■ Task statement ■
Output exactly the lines from the line with "- 📫 How to reach me" through the end of the records below. Include nothing else.

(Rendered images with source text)
=== Section Start ===

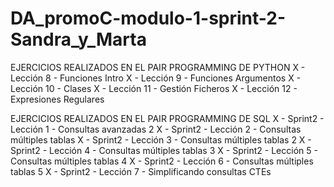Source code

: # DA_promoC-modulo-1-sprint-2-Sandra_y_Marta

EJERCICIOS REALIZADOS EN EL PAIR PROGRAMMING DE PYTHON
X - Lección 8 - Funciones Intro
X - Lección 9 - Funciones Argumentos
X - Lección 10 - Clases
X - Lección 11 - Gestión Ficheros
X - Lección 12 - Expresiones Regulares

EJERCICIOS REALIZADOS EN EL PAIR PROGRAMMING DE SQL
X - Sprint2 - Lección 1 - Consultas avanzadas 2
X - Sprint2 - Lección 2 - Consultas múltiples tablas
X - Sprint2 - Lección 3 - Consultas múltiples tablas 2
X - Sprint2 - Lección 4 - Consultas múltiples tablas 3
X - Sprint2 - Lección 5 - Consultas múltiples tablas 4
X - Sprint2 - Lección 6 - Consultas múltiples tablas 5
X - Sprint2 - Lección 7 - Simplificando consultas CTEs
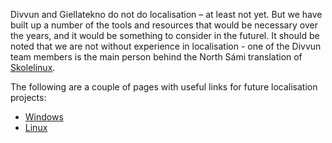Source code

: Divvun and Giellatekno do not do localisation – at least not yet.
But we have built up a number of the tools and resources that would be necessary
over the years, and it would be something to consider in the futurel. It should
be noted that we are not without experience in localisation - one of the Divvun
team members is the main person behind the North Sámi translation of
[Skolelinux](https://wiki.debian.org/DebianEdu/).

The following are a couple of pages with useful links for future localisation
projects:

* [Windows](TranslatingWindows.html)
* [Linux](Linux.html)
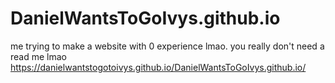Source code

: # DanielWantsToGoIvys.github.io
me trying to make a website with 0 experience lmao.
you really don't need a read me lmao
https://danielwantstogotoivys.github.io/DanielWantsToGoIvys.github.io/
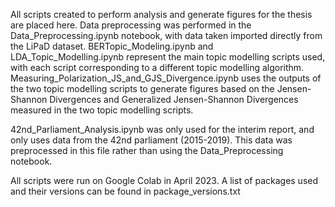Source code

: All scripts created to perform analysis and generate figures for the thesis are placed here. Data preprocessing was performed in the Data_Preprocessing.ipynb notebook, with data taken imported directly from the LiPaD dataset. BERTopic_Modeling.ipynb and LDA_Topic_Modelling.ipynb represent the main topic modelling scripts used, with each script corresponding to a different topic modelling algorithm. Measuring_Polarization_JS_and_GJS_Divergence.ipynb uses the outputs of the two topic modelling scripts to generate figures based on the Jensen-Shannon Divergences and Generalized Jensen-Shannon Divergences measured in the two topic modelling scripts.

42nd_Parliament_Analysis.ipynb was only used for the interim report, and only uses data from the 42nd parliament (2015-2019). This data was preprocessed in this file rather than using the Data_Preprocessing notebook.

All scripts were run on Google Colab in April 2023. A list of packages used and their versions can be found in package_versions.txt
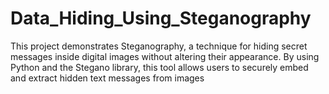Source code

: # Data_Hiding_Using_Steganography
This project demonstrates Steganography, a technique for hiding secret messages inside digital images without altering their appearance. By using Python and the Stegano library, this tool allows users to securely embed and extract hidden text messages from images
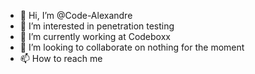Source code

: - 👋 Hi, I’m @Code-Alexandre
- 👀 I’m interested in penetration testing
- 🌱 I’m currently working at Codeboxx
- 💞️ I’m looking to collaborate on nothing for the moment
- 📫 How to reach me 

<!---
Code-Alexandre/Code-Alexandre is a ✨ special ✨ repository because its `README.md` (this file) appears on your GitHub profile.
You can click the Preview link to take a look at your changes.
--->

=== Section End ===

■ Output of the task ■
- 📫 How to reach me 

<!---
Code-Alexandre/Code-Alexandre is a ✨ special ✨ repository because its `README.md` (this file) appears on your GitHub profile.
You can click the Preview link to take a look at your changes.
--->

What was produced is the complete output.